Supplied entries START
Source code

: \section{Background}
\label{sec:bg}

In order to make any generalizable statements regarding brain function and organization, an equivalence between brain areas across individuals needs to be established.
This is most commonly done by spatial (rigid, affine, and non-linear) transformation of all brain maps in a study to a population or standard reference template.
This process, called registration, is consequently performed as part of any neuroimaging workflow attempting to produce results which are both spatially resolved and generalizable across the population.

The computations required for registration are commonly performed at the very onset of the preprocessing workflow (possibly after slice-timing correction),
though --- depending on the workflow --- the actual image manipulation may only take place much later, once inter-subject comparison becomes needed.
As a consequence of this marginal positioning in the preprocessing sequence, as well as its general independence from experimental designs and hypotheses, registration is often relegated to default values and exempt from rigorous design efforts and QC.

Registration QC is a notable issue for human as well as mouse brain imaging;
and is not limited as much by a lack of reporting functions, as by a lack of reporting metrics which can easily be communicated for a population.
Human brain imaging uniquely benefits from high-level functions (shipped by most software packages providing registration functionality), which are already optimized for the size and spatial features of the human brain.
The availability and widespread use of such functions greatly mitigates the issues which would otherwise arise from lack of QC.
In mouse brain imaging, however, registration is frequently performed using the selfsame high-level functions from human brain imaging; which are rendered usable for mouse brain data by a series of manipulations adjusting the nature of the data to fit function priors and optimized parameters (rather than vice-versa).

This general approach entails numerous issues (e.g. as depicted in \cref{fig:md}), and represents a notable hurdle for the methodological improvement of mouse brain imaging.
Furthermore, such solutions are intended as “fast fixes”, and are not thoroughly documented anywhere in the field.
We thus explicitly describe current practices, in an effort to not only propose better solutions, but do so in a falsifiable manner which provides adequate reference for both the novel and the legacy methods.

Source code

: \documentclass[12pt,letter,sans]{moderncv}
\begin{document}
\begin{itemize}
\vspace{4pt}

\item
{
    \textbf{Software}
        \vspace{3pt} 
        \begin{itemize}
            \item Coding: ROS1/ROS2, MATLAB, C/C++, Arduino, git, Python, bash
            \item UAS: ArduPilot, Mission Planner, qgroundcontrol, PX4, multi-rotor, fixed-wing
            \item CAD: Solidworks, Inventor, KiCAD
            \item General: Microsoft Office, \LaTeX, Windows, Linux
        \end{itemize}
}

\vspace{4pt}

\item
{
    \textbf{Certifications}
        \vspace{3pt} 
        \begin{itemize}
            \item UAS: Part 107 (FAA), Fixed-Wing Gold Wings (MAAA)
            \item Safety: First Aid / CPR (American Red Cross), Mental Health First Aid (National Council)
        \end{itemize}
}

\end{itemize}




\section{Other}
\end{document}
Supplied entries END
The lines from the start of the entries above through the line containing "This is most" are the ones to return, please; copy them exactly and include both ends.

Source code

: \section{Background}
\label{sec:bg}

In order to make any generalizable statements regarding brain function and organization, an equivalence between brain areas across individuals needs to be established.
This is most commonly done by spatial (rigid, affine, and non-linear) transformation of all brain maps in a study to a population or standard reference template.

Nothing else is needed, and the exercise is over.